[Your instructions] Some lines below hold "paths". Pick them out and copy them.

---------- Records provided

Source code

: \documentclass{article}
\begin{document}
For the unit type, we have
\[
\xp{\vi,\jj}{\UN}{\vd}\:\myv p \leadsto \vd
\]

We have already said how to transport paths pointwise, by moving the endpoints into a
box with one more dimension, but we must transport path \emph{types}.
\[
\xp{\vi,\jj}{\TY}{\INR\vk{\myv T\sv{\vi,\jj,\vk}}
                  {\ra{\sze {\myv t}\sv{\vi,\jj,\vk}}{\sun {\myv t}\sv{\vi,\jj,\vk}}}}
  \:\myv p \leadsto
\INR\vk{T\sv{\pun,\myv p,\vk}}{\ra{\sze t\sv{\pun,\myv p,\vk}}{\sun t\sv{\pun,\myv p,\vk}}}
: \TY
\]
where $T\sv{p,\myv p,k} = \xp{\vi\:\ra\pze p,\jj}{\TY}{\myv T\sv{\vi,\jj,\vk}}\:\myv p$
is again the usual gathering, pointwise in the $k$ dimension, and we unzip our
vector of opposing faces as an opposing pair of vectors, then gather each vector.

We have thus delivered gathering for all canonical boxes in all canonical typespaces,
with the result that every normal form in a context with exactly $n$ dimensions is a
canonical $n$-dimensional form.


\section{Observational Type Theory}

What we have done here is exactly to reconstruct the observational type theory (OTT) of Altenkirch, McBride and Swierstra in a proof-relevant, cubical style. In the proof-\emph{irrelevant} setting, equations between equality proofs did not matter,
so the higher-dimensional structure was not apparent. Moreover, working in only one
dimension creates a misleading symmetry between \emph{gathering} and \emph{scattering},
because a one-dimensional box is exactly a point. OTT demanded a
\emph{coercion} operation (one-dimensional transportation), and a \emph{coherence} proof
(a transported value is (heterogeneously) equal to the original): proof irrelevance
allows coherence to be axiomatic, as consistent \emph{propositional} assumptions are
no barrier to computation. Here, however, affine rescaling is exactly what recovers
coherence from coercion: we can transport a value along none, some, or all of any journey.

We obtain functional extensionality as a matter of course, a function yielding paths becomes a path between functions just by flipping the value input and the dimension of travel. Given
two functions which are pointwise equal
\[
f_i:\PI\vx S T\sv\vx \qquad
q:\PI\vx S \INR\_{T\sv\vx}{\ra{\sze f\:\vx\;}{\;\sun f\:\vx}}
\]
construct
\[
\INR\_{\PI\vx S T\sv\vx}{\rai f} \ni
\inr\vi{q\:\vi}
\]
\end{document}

--------------------
---------- Records provided

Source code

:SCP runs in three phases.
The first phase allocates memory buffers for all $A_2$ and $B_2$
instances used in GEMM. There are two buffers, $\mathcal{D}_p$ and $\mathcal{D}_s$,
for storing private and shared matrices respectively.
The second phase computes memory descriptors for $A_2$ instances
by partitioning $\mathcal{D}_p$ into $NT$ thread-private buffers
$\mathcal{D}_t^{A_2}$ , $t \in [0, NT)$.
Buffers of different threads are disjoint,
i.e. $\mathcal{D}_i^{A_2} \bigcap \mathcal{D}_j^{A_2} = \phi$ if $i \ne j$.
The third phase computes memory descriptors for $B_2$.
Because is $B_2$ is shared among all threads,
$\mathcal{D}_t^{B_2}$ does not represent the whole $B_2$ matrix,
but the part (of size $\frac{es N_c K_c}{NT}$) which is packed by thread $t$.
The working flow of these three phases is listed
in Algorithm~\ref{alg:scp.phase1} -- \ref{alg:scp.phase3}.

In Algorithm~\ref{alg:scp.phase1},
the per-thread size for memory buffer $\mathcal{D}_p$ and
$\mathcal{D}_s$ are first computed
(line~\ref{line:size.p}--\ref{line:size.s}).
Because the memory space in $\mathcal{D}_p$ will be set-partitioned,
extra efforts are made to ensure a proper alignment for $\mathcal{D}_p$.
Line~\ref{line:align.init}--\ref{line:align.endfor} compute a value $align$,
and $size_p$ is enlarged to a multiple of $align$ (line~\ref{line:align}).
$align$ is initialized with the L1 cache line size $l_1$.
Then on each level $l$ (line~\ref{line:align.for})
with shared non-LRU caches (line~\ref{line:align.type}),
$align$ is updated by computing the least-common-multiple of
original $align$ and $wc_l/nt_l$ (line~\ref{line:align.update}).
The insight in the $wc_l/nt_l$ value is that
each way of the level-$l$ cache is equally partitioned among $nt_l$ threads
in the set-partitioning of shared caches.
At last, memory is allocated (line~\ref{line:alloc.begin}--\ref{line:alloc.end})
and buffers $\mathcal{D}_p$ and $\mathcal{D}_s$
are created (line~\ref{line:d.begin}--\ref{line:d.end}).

--------------------

[Result]
We have already said how to transport paths pointwise, by moving the endpoints into a
We obtain functional extensionality as a matter of course, a function yielding paths becomes a path between functions just by flipping the value input and the dimension of travel. Given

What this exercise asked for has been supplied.